Dit onderscheid moet goed gemaakt worden anders blijven we hangen in de klaagzang over ons vlees en dat er geen goed in ons woont. Dat is weliswaar juist, maar God heeft door het zenden van Zijn Zoon voor ons, die geloven een geheel nieuw en eeuwig perspectief geopenbaard. Dan zijn wij zijn uitverkorenen waarvoor in de hemelse gewesten een onvergankelijke, onbevlekte en onverwelkelijke erfenis is weggelegd. Deze erfenis is er de oorzaak van dat wij ons reeds in dit aardse tranendal uitbundig mogen verheugen voor datgene wat voor ons ia weggelegd. (Zie de eerste Petrus brief hoofdstuk 1)
Paulus wilde niet voor niets al bij de Heere zijn om deze erfenis te ontvangen.
De oprechte en wedergeboren Christen kent dus wel een walging naar het vlees, maar verheugt zich tegelijkertijd met een onuitsprekelijke en verheerlijkte vreugde omdat de zaligheid van zijn ziel, als einddoel van het geloof hem/haar helder voor ogen staat.

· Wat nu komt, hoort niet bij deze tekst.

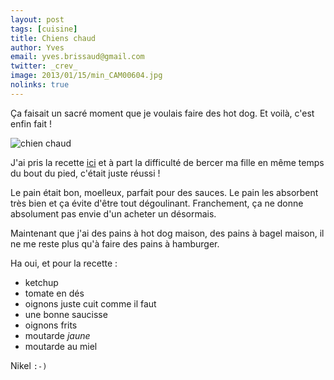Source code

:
 ```yaml
---
layout: post
tags: [cuisine]
title: Chiens chaud
author: Yves
email: yves.brissaud@gmail.com
twitter: _crev_
image: 2013/01/15/min_CAM00604.jpg
nolinks: true
---
```


Ça faisait un sacré moment que je voulais faire des hot dog. Et voilà, c'est enfin fait !

![chien chaud](min_CAM00604.jpg)

J'ai pris la recette [ici](http://sandrakavital.blogspot.fr/2006/08/hot-dog-buns.html) et à part la difficulté de bercer ma fille en même temps du bout du pied, c'était juste réussi !

Le pain était bon, moelleux, parfait pour des sauces. Le pain les absorbent très bien et ça évite d'être tout dégoulinant. Franchement, ça ne donne absolument pas envie d'un acheter un désormais.

Maintenant que j'ai des pains à hot dog maison, des pains à bagel maison, il ne me reste plus qu'à faire des pains à hamburger.

Ha oui, et pour la recette :

* ketchup
* tomate en dés
* oignons juste cuit comme il faut
* une bonne saucisse
* oignons frits
* moutarde _jaune_
* moutarde au miel

Nikel `:-)`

Deze hiervoor genoemde vreugde komt van Hem en iedere oprechte Christen jubelt hier ter wille van Gods goedheid over zijn/haar leven.
Het sombere Christendom past de uitverkorenen niet en doet God oneer aan.
De toekomstige opgenomen bruid van Christus is God alles waard geweest ter wille van Zijn Zoon en tot eer van Gods goedheid en gerechtigheid.
Verheugt u zegt Paulus en nogmaals zegt hij verheugd u. Dat heeft een oneindig grote overhand op de momentele walging over de uitwerking van het vlees, wanneer dit vlees opspeelt.
Christus heeft dit vlees, de tussenmuur , in zichzelf weggebroken. Hij is de weg door het vlees gegaan, als voorloper en als eersteling met de bedoeling dat velen Hem zouden volgen. Weest heilig want ik ben heilig.